Hogan's Fermilab Experiment for Digital Space-Time

An article on the physicist's experiment to determine if space has 'quantum jitters' as a basic characteristic is the lead in the February Scientific American. It’s a good low-cost experiment using lasers and interferometers finely tuned that might find it space-time itself is more holographic and uncertain itself.

The idea that mass confined to within a Plank length must be single applies evidently to black holes. All that mass within a logical destination in the form of a particular wave function seems improbable enough, yet with a non-deterministic brane containing the mass, who would ever observe it anyway to determine location or speed?

http://en.wikipedia.org/wiki/Interferometry

The article written by Michael Moyer describes the holographic principle and explains something of the concept of the Universe as a two-dimensional sheet with information on it providing the 3-dimensional appearance. Evidently the way information is conserved going in to black holes is important (Stephen Hawking worked on it). One would think that there is some kind of theoretical limit upon how much information (mass) can go into a black hole and how small it might be.

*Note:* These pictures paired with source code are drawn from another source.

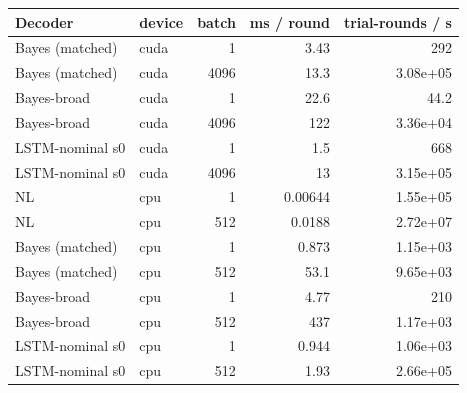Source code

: \begin{tabular}{llrrr}
\toprule
Decoder & device & batch & ms / round & trial-rounds / s \\
\midrule
Bayes (matched) & cuda & 1 & 3.43 & 292 \\
Bayes (matched) & cuda & 4096 & 13.3 & 3.08e+05 \\
Bayes-broad & cuda & 1 & 22.6 & 44.2 \\
Bayes-broad & cuda & 4096 & 122 & 3.36e+04 \\
LSTM-nominal s0 & cuda & 1 & 1.5 & 668 \\
LSTM-nominal s0 & cuda & 4096 & 13 & 3.15e+05 \\
NL & cpu & 1 & 0.00644 & 1.55e+05 \\
NL & cpu & 512 & 0.0188 & 2.72e+07 \\
Bayes (matched) & cpu & 1 & 0.873 & 1.15e+03 \\
Bayes (matched) & cpu & 512 & 53.1 & 9.65e+03 \\
Bayes-broad & cpu & 1 & 4.77 & 210 \\
Bayes-broad & cpu & 512 & 437 & 1.17e+03 \\
LSTM-nominal s0 & cpu & 1 & 0.944 & 1.06e+03 \\
LSTM-nominal s0 & cpu & 512 & 1.93 & 2.66e+05 \\
\bottomrule
\end{tabular}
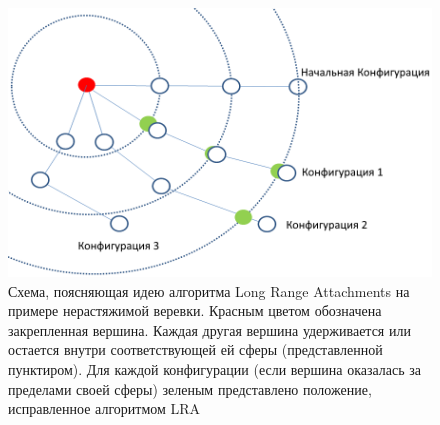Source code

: 	\begin{figure}[ht!] 
		\center
		\includegraphics [scale=0.53] {my_folder/images//lra}
		\caption{Схема, поясняющая идею алгоритма Long Range Attachments на примере нерастяжимой веревки. Красным цветом обозначена закрепленная вершина. Каждая другая вершина удерживается или остается внутри соответствующей ей сферы (представленной пунктиром). Для каждой конфигурации (если вершина оказалась за пределами своей сферы) зеленым представлено положение, исправленное алгоритмом LRA}
		\label{fig:lra}  
	\end{figure}
	
%
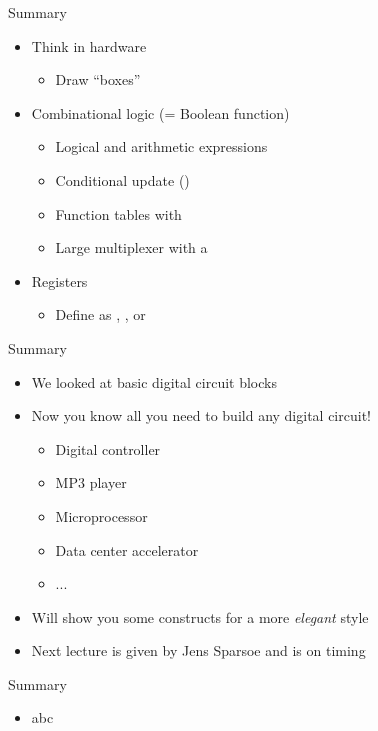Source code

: \begin{frame}[fragile]{Summary}
\begin{itemize}
\item Think in hardware
\begin{itemize}
\item Draw ``boxes''
\end{itemize}
\item Combinational logic (= Boolean function)
\begin{itemize}
\item Logical and arithmetic expressions
\item Conditional update ()
\item Function tables with 
\item Large multiplexer with a 
\end{itemize}
\item Registers
\begin{itemize}
\item Define as , , or 
\end{itemize}
\end{itemize}
\end{frame}

\begin{frame}[fragile]{Summary}
\begin{itemize}
\item We looked at basic digital circuit blocks
\item Now you know all you need to build any digital circuit!
\begin{itemize}
\item Digital controller
\item MP3 player
\item Microprocessor
\item Data center accelerator
\item ...
\end{itemize}
\item Will show you some constructs for a more \emph{elegant} style
\item Next lecture is given by Jens Sparsoe and is on timing
\end{itemize}
\end{frame}




\begin{frame}[fragile]{Summary}
\begin{itemize}
\item abc
\end{itemize}
\end{frame}
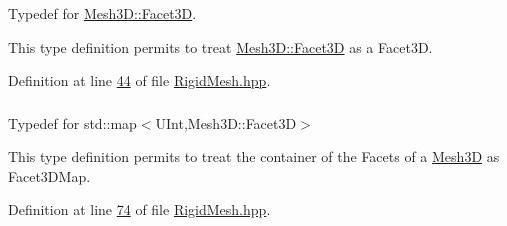 \subsubsection[{\texorpdfstring{Facet3D}{Facet3D}}]{}\hypertarget{classFVCode3D_1_1Rigid__Mesh_aafcadb25b9a244bc7beff08659a0e3cb}{}\label{classFVCode3D_1_1Rigid__Mesh_aafcadb25b9a244bc7beff08659a0e3cb}


Typedef for \hyperlink{classFVCode3D_1_1Mesh3D_1_1Facet3D}{Mesh3\+D\+::\+Facet3D}. 

This type definition permits to treat \hyperlink{classFVCode3D_1_1Mesh3D_1_1Facet3D}{Mesh3\+D\+::\+Facet3D} as a Facet3D. 

Definition at line \hyperlink{RigidMesh_8hpp_source_l00044}{44} of file \hyperlink{RigidMesh_8hpp_source}{Rigid\+Mesh.\+hpp}.

\subsubsection[{\texorpdfstring{Facet3\+D\+Map}{Facet3DMap}}]{}\hypertarget{classFVCode3D_1_1Rigid__Mesh_ae579d78d6aa68fb20068061a01c71225}{}\label{classFVCode3D_1_1Rigid__Mesh_ae579d78d6aa68fb20068061a01c71225}


Typedef for std\+::map$<$\+U\+Int,\+Mesh3\+D\+::\+Facet3\+D$>$ 

This type definition permits to treat the container of the Facets of a \hyperlink{classFVCode3D_1_1Mesh3D}{Mesh3D} as Facet3\+D\+Map. 

Definition at line \hyperlink{RigidMesh_8hpp_source_l00074}{74} of file \hyperlink{RigidMesh_8hpp_source}{Rigid\+Mesh.\+hpp}.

http://www.bottomlayer.com/bottom/DPandMe.html The digital universe with a philosophical perspective on religion

Some of those problems might be obviated by the faster than light instantaneous all possible places (worldlines) of the quantum world. Perhaps information at black holes if condensed to a Planck scale (the smallest size imaginable quantitatively) becomes potential information redistributed to the quantum field outside solid-state space after warping space-time locally to the maximum degree. Does some of that information leak out anywhere as virtual particles or space-time expansion?

http://www.scientificamerican.com/article.cfm?id=is-space-digital

Hogan's experiment to see if space is digital with quantum foamy jitters (what field would connect the discrete bits of space-time) is a practical way to look into small scale physics that would require a vastly larger particle smasher than is likely to be built this millennium (although one never knows for sure what might be constructed in the future).

http://en.wikipedia.org/wiki/Digital_physics

One might enjoy an annual box score of the year's good physics experiments for the benefit of the reading public interested in those event-processes and the results.